╭─ DATA IN THIS EXERCISE

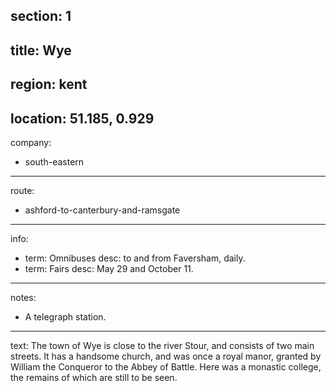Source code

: section: 1
----
title: Wye
----
region: kent
----
location: 51.185, 0.929
----
company:
- south-eastern
----
route:
- ashford-to-canterbury-and-ramsgate
----
info:
- term: Omnibuses
  desc: to and from Faversham, daily.
- term: Fairs
  desc: May 29 and October 11.
----
notes:
- A telegraph station.
----
text: The town of Wye is close to the river Stour, and consists of two main streets. It has a handsome church, and was once a royal manor, granted by William the Conqueror to the Abbey of Battle. Here was a monastic college, the remains of which are still to be seen.
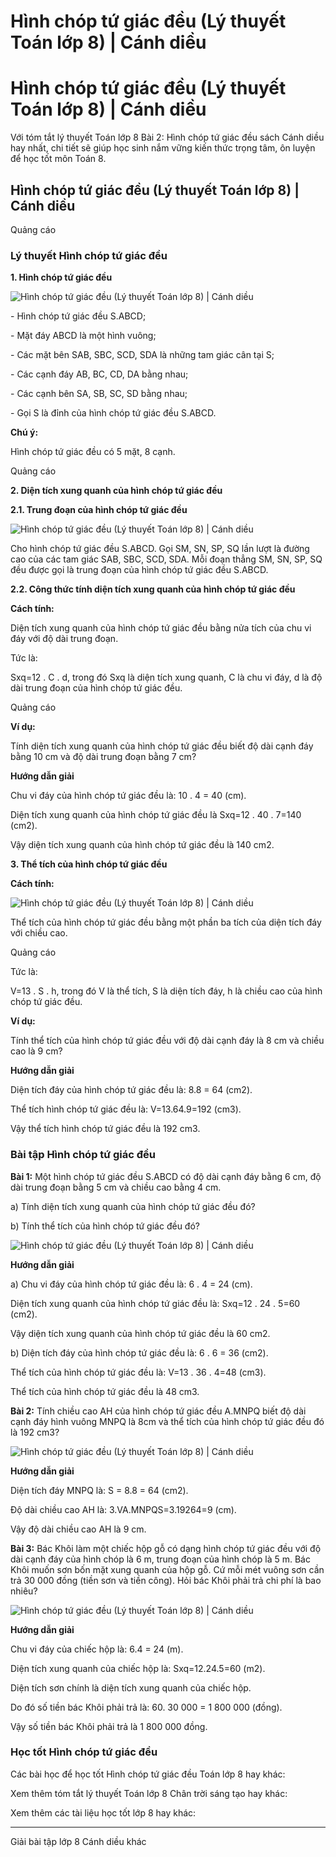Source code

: # Hình chóp tứ giác đều (Lý thuyết Toán lớp 8) | Cánh diều

# Hình chóp tứ giác đều (Lý thuyết Toán lớp 8) | Cánh diều

Với tóm tắt lý thuyết Toán lớp 8 Bài 2: Hình chóp tứ giác đều sách Cánh diều hay nhất, chi tiết sẽ giúp học sinh nắm vững kiến thức trọng tâm, ôn luyện để học tốt môn Toán 8.

## Hình chóp tứ giác đều (Lý thuyết Toán lớp 8) | Cánh diều

Quảng cáo

### **Lý thuyết Hình chóp tứ giác đều**

**1\. Hình chóp tứ giác đều**

![Hình chóp tứ giác đều \(Lý thuyết Toán lớp 8\) | Cánh diều](https://vietjack.com/toan-8-cd/images/ly-thuyet-bai-2-hinh-chop-tu-giac-deu.PNG)

\- Hình chóp tứ giác đều S.ABCD;

\- Mặt đáy ABCD là một hình vuông;

\- Các mặt bên SAB, SBC, SCD, SDA là những tam giác cân tại S;

\- Các cạnh đáy AB, BC, CD, DA bằng nhau;

\- Các cạnh bên SA, SB, SC, SD bằng nhau;

\- Gọi S là đỉnh của hình chóp tứ giác đều S.ABCD.

**Chú ý:**

Hình chóp tứ giác đều có 5 mặt, 8 cạnh.

Quảng cáo

**2\. Diện tích xung quanh của hình chóp tứ giác đều**

**2.1. Trung đoạn của hình chóp tứ giác đều**

![Hình chóp tứ giác đều \(Lý thuyết Toán lớp 8\) | Cánh diều](https://vietjack.com/toan-8-cd/images/ly-thuyet-bai-2-hinh-chop-tu-giac-deu-1.PNG)

Cho hình chóp tứ giác đều S.ABCD. Gọi SM, SN, SP, SQ lần lượt là đường cao của các tam giác SAB, SBC, SCD, SDA. Mỗi đoạn thẳng SM, SN, SP, SQ đều được gọi là trung đoạn của hình chóp tứ giác đều S.ABCD.

**2.2. Công thức tính diện tích xung quanh của hình chóp tứ giác đều**

**Cách tính:**

Diện tích xung quanh của hình chóp tứ giác đều bằng nửa tích của chu vi đáy với độ dài trung đoạn.

Tức là:

Sxq=12 . C . d, trong đó Sxq là diện tích xung quanh, C là chu vi đáy, d là độ dài trung đoạn của hình chóp tứ giác đều.

Quảng cáo

**Ví dụ:**

Tính diện tích xung quanh của hình chóp tứ giác đều biết độ dài cạnh đáy bằng 10 cm và độ dài trung đoạn bằng 7 cm?

**Hướng dẫn giải**

Chu vi đáy của hình chóp tứ giác đều là: 10 . 4 = 40 (cm).

Diện tích xung quanh của hình chóp tứ giác đều là Sxq=12 . 40 . 7=140 (cm2).

Vậy diện tích xung quanh của hình chóp tứ giác đều là 140 cm2.

**3\. Thể tích của hình chóp tứ giác đều**

**Cách tính:**

![Hình chóp tứ giác đều \(Lý thuyết Toán lớp 8\) | Cánh diều](https://vietjack.com/toan-8-cd/images/ly-thuyet-bai-2-hinh-chop-tu-giac-deu-2.PNG)

Thể tích của hình chóp tứ giác đều bằng một phần ba tích của diện tích đáy với chiều cao.

Quảng cáo

Tức là: 

V=13 . S . h, trong đó V là thể tích, S là diện tích đáy, h là chiều cao của hình chóp tứ giác đều.

**Ví dụ:**

Tính thể tích của hình chóp tứ giác đều với độ dài cạnh đáy là 8 cm và chiều cao là 9 cm?

**Hướng dẫn giải**

Diện tích đáy của hình chóp tứ giác đều là: 8.8 = 64 (cm2).

Thể tích hình chóp tứ giác đều là: V=13.64.9=192 (cm3).

Vậy thể tích hình chóp tứ giác đều là 192 cm3.

### **Bài tập Hình chóp tứ giác đều**

**Bài 1:** Một hình chóp tứ giác đều S.ABCD có độ dài cạnh đáy bằng 6 cm, độ dài trung đoạn bằng 5 cm và chiều cao bằng 4 cm.

a) Tính diện tích xung quanh của hình chóp tứ giác đều đó?

b) Tính thể tích của hình chóp tứ giác đều đó?

![Hình chóp tứ giác đều \(Lý thuyết Toán lớp 8\) | Cánh diều](https://vietjack.com/toan-8-cd/images/ly-thuyet-bai-2-hinh-chop-tu-giac-deu-3.PNG)

**Hướng dẫn giải**

a) Chu vi đáy của hình chóp tứ giác đều là: 6 . 4 = 24 (cm).

Diện tích xung quanh của hình chóp tứ giác đều là: Sxq=12 . 24 . 5=60 (cm2).

Vậy diện tích xung quanh của hình chóp tứ giác đều là 60 cm2.

b) Diện tích đáy của hình chóp tứ giác đều là: 6 . 6 = 36 (cm2).

Thể tích của hình chóp tứ giác đều là: V=13 . 36 . 4=48 (cm3).

Thể tích của hình chóp tứ giác đều là 48 cm3.

**Bài 2:** Tính chiều cao AH của hình chóp tứ giác đều A.MNPQ biết độ dài cạnh đáy hình vuông MNPQ là 8cm và thể tích của hình chóp tứ giác đều đó là 192 cm3?

![Hình chóp tứ giác đều \(Lý thuyết Toán lớp 8\) | Cánh diều](https://vietjack.com/toan-8-cd/images/ly-thuyet-bai-2-hinh-chop-tu-giac-deu-4.PNG)

**Hướng dẫn giải**

Diện tích đáy MNPQ là: S = 8.8 = 64 (cm2).

Độ dài chiều cao AH là: 3.VA.MNPQS=3.19264=9 (cm).

Vậy độ dài chiều cao AH là 9 cm.

**Bài 3:** Bác Khôi làm một chiếc hộp gỗ có dạng hình chóp tứ giác đều với độ dài cạnh đáy của hình chóp là 6 m, trung đoạn của hình chóp là 5 m. Bác Khôi muốn sơn bốn mặt xung quanh của hộp gỗ. Cứ mỗi mét vuông sơn cần trả 30 000 đồng (tiền sơn và tiền công). Hỏi bác Khôi phải trả chi phí là bao nhiêu?

![Hình chóp tứ giác đều \(Lý thuyết Toán lớp 8\) | Cánh diều](https://vietjack.com/toan-8-cd/images/ly-thuyet-bai-2-hinh-chop-tu-giac-deu-5.PNG)

**Hướng dẫn giải**

Chu vi đáy của chiếc hộp là: 6.4 = 24 (m).

Diện tích xung quanh của chiếc hộp là: Sxq=12.24.5=60 (m2).

Diện tích sơn chính là diện tích xung quanh của chiếc hộp.

Do đó số tiền bác Khôi phải trả là: 60. 30 000 = 1 800 000 (đồng).

Vậy số tiền bác Khôi phải trả là 1 800 000 đồng.

### **Học tốt Hình chóp tứ giác đều**

Các bài học để học tốt Hình chóp tứ giác đều Toán lớp 8 hay khác:

Xem thêm tóm tắt lý thuyết Toán lớp 8 Chân trời sáng tạo hay khác:

Xem thêm các tài liệu học tốt lớp 8 hay khác:

* * *

Giải bài tập lớp 8 Cánh diều khác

╰─

- [ABOUT THIS EXERCISE] All lines above with "thức" in them should be returned.

- [RESULT FOR THIS TASK]
Với tóm tắt lý thuyết Toán lớp 8 Bài 2: Hình chóp tứ giác đều sách Cánh diều hay nhất, chi tiết sẽ giúp học sinh nắm vững kiến thức trọng tâm, ôn luyện để học tốt môn Toán 8.
**2.2. Công thức tính diện tích xung quanh của hình chóp tứ giác đều**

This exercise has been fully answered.